- Directed by: Jules White
- Written by: Felix Adler
- Produced by: Jules White
- Starring: Moe Howard Larry Fine Shemp Howard Diana Darrin Vivian Mason Ruth Godfrey Emmett Lynn Kenneth MacDonald Joe Palma Emil Sitka
- Cinematography: Ray Cory
- Edited by: Edwin Bryant
- Distributed by: Columbia Pictures
- Release date: October 7, 1954 (U.S.);
- Running time: 15:52
- Country: United States
- Language: English

= Shot in the Frontier =

1954 American short film by Jules White

Shot in the Frontier is a 1954 short subject directed by Jules White starring American slapstick comedy team The Three Stooges (Moe Howard, Larry Fine and Shemp Howard). It is the 157th entry in the series released by Columbia Pictures starring the comedians, who released 190 shorts for the studio between 1934 and 1959.

==Plot==
Following their matrimonial ceremonies, the Stooges are confronted with an unsettling revelation: the Noonan brothers, during the Stooges' recent absence, have developed an affection for the newlywed wives and sworn to exact vengeance upon our protagonists should the weddings transpire. Subsequently, in the aftermath of the Justice of the Peace's departure, the Stooges find themselves pursued by the Noonan brothers, leading to a comedic skirmish involving firearms and ultimately devolving into a physical altercation.
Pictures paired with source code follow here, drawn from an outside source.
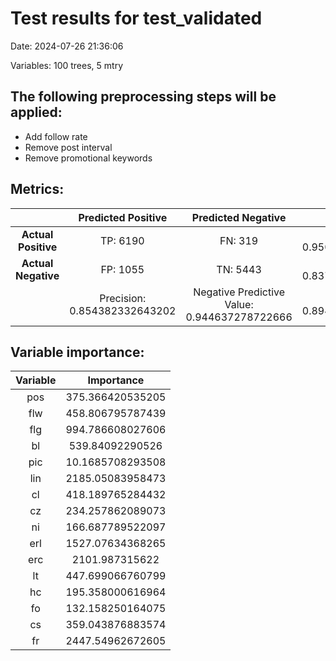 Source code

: # Test results for test_validated
Date:  2024-07-26 21:36:06 

Variables:  100  trees,  5  mtry


 ## The following preprocessing steps will be applied: 
  - Add follow rate 
 - Remove post interval 
 - Remove promotional keywords 


 ## Metrics:
 | | **Predicted Positive**| **Predicted Negative** | |
 |:--:|:--:|:--:|:--:|
 | **Actual Positive** | TP:  6190  | FN:  319  | Sensitivity:  0.950990935627593  |
 | **Actual Negative** | FP:  1055  | TN:  5443  | Specificity:  0.837642351492767  |
 | | Precision:  0.854382332643202  | Negative Predictive Value:  0.944637278722666  | **Accuracy**:  0.894364572922273  |


 ## Variable importance:
 | Variable | Importance |
 |:--:|:--:|
 |  pos  |  375.366420535205  |
 |  flw  |  458.806795787439  |
 |  flg  |  994.786608027606  |
 |  bl  |  539.84092290526  |
 |  pic  |  10.1685708293508  |
 |  lin  |  2185.05083958473  |
 |  cl  |  418.189765284432  |
 |  cz  |  234.257862089073  |
 |  ni  |  166.687789522097  |
 |  erl  |  1527.07634368265  |
 |  erc  |  2101.987315622  |
 |  lt  |  447.699066760799  |
 |  hc  |  195.358000616964  |
 |  fo  |  132.158250164075  |
 |  cs  |  359.043876883574  |
 |  fr  |  2447.54962672605  |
Amidst the chaos, an elderly individual named Lem inadvertently exacerbates the tension by persistently serenading both factions with an off-key rendition of "Red River Valley". Moe, reaching his threshold of patience, resorts to destroying Lem's guitar in frustration. Unperturbed, Lem promptly produces a miniature guitar and resumes his discordant performance, adding an element of absurdity to the escalating conflict.

==Cast==
===Credited===
- Moe Howard as Moe
- Larry Fine as Larry
- Shemp Howard as Shemp

===Uncredited===
- Diana Darrin as Bella
- Vivian Mason as Ella
- Ruth Godfrey as Stella
- Emmett Lynn as Lem
- Kenneth MacDonald as Bill Noonan
- Joe Palma as Jack Noonan
- Emil Sitka as Justice of the Peace
- Mort Mills as Dick Noonan
- Wanda Perry as Wedding witness
- Harold Breen as Wedding witness
- Harriette Tarler as Mandy

==Production notes==
Shot in the Frontier was filmed on October 26–28, 1953, nearly one year prior to its release. It is a parody of the 1952 Stanley Kramer Western High Noon.

In 1954, two shorts were released with entirely new footage: Income Tax Sappy and Shot in the Frontier. In both productions, Shemp Howard did not slick down his long hair due to his recent commencement of hair dyeing, which initially precluded the use of pomade.